- [Records from a dataset]
%%
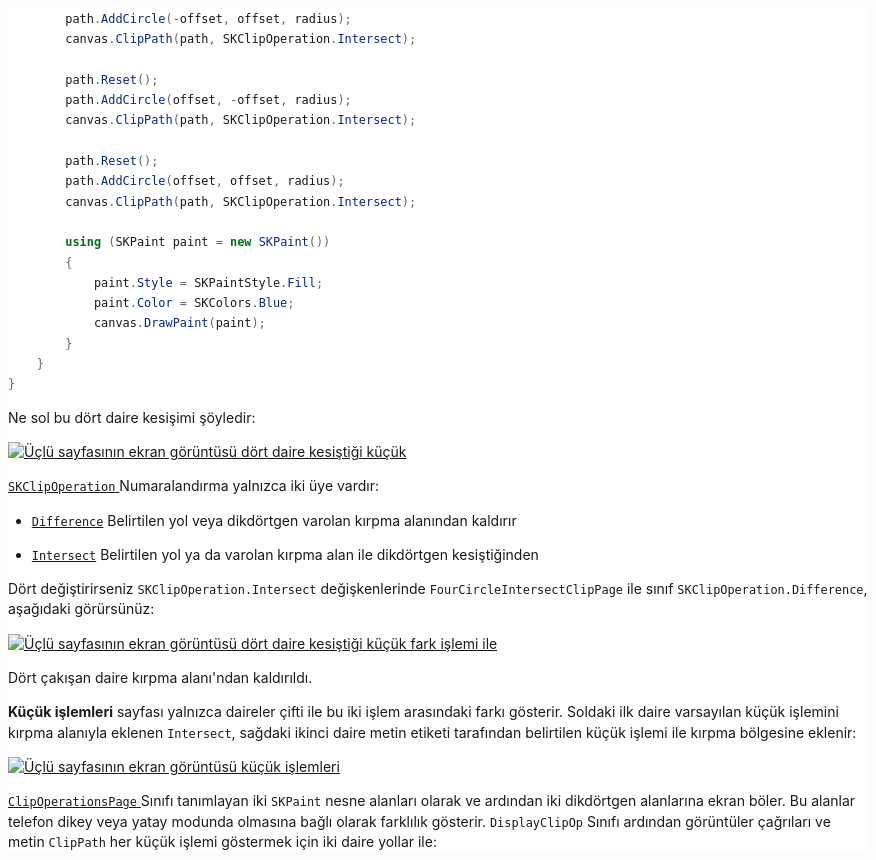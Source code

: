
 ```csharp
        path.AddCircle(-offset, offset, radius);
        canvas.ClipPath(path, SKClipOperation.Intersect);

        path.Reset();
        path.AddCircle(offset, -offset, radius);
        canvas.ClipPath(path, SKClipOperation.Intersect);

        path.Reset();
        path.AddCircle(offset, offset, radius);
        canvas.ClipPath(path, SKClipOperation.Intersect);

        using (SKPaint paint = new SKPaint())
        {
            paint.Style = SKPaintStyle.Fill;
            paint.Color = SKColors.Blue;
            canvas.DrawPaint(paint);
        }
    }
}
```

Ne sol bu dört daire kesişimi şöyledir:

[![](clipping-images//fourcircleintersectclip-small.png "Üçlü sayfasının ekran görüntüsü dört daire kesiştiği küçük")](clipping-images/fourcircleintersectclip-large.png#lightbox "Üçlü sayfasının ekran görüntüsü dört daire kesiştiği küçük")

[ `SKClipOperation` ](https://developer.xamarin.com/api/type/SkiaSharp.SKClipOperation/) Numaralandırma yalnızca iki üye vardır:

- [`Difference`](https://developer.xamarin.com/api/field/SkiaSharp.SKClipOperation.Difference/) Belirtilen yol veya dikdörtgen varolan kırpma alanından kaldırır

- [`Intersect`](https://developer.xamarin.com/api/field/SkiaSharp.SKClipOperation.Intersect/) Belirtilen yol ya da varolan kırpma alan ile dikdörtgen kesiştiğinden

Dört değiştirirseniz `SKClipOperation.Intersect` değişkenlerinde `FourCircleIntersectClipPage` ile sınıf `SKClipOperation.Difference`, aşağıdaki görürsünüz:

[![](clipping-images//fourcircledifferenceclip-small.png "Üçlü sayfasının ekran görüntüsü dört daire kesiştiği küçük fark işlemi ile")](clipping-images/fourcircledifferenceclip-large.png#lightbox "Üçlü sayfasının ekran görüntüsü dört daire kesiştiği küçük fark işlemi ile")

Dört çakışan daire kırpma alanı'ndan kaldırıldı.

**Küçük işlemleri** sayfası yalnızca daireler çifti ile bu iki işlem arasındaki farkı gösterir. Soldaki ilk daire varsayılan küçük işlemini kırpma alanıyla eklenen `Intersect`, sağdaki ikinci daire metin etiketi tarafından belirtilen küçük işlemi ile kırpma bölgesine eklenir:

[![](clipping-images//clipoperations-small.png "Üçlü sayfasının ekran görüntüsü küçük işlemleri")](clipping-images/clipoperations-large.png#lightbox "Üçlü sayfasının ekran görüntüsü küçük işlemleri")

[ `ClipOperationsPage` ](https://github.com/xamarin/xamarin-forms-samples/blob/master/SkiaSharpForms/SkiaSharpFormsDemos/SkiaSharpFormsDemos/SkiaSharpFormsDemos/Curves/ClipOperationsPage.cs) Sınıfı tanımlayan iki `SKPaint` nesne alanları olarak ve ardından iki dikdörtgen alanlarına ekran böler. Bu alanlar telefon dikey veya yatay modunda olmasına bağlı olarak farklılık gösterir. `DisplayClipOp` Sınıfı ardından görüntüler çağrıları ve metin `ClipPath` her küçük işlemi göstermek için iki daire yollar ile:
%%
Images stay out, but the rest of the records must be retyped exactly.

- [Exercise output]
Source code

:
 ```csharp
        path.AddCircle(-offset, offset, radius);
        canvas.ClipPath(path, SKClipOperation.Intersect);

        path.Reset();
        path.AddCircle(offset, -offset, radius);
        canvas.ClipPath(path, SKClipOperation.Intersect);

        path.Reset();
        path.AddCircle(offset, offset, radius);
        canvas.ClipPath(path, SKClipOperation.Intersect);

        using (SKPaint paint = new SKPaint())
        {
            paint.Style = SKPaintStyle.Fill;
            paint.Color = SKColors.Blue;
            canvas.DrawPaint(paint);
        }
    }
}
```

Ne sol bu dört daire kesişimi şöyledir:

[![](clipping-images//fourcircleintersectclip-small.png "Üçlü sayfasının ekran görüntüsü dört daire kesiştiği küçük")](clipping-images/fourcircleintersectclip-large.png#lightbox "Üçlü sayfasının ekran görüntüsü dört daire kesiştiği küçük")

[ `SKClipOperation` ](https://developer.xamarin.com/api/type/SkiaSharp.SKClipOperation/) Numaralandırma yalnızca iki üye vardır:

- [`Difference`](https://developer.xamarin.com/api/field/SkiaSharp.SKClipOperation.Difference/) Belirtilen yol veya dikdörtgen varolan kırpma alanından kaldırır

- [`Intersect`](https://developer.xamarin.com/api/field/SkiaSharp.SKClipOperation.Intersect/) Belirtilen yol ya da varolan kırpma alan ile dikdörtgen kesiştiğinden

Dört değiştirirseniz `SKClipOperation.Intersect` değişkenlerinde `FourCircleIntersectClipPage` ile sınıf `SKClipOperation.Difference`, aşağıdaki görürsünüz:

[![](clipping-images//fourcircledifferenceclip-small.png "Üçlü sayfasının ekran görüntüsü dört daire kesiştiği küçük fark işlemi ile")](clipping-images/fourcircledifferenceclip-large.png#lightbox "Üçlü sayfasının ekran görüntüsü dört daire kesiştiği küçük fark işlemi ile")

Dört çakışan daire kırpma alanı'ndan kaldırıldı.

**Küçük işlemleri** sayfası yalnızca daireler çifti ile bu iki işlem arasındaki farkı gösterir. Soldaki ilk daire varsayılan küçük işlemini kırpma alanıyla eklenen `Intersect`, sağdaki ikinci daire metin etiketi tarafından belirtilen küçük işlemi ile kırpma bölgesine eklenir:

[![](clipping-images//clipoperations-small.png "Üçlü sayfasının ekran görüntüsü küçük işlemleri")](clipping-images/clipoperations-large.png#lightbox "Üçlü sayfasının ekran görüntüsü küçük işlemleri")

[ `ClipOperationsPage` ](https://github.com/xamarin/xamarin-forms-samples/blob/master/SkiaSharpForms/SkiaSharpFormsDemos/SkiaSharpFormsDemos/SkiaSharpFormsDemos/Curves/ClipOperationsPage.cs) Sınıfı tanımlayan iki `SKPaint` nesne alanları olarak ve ardından iki dikdörtgen alanlarına ekran böler. Bu alanlar telefon dikey veya yatay modunda olmasına bağlı olarak farklılık gösterir. `DisplayClipOp` Sınıfı ardından görüntüler çağrıları ve metin `ClipPath` her küçük işlemi göstermek için iki daire yollar ile:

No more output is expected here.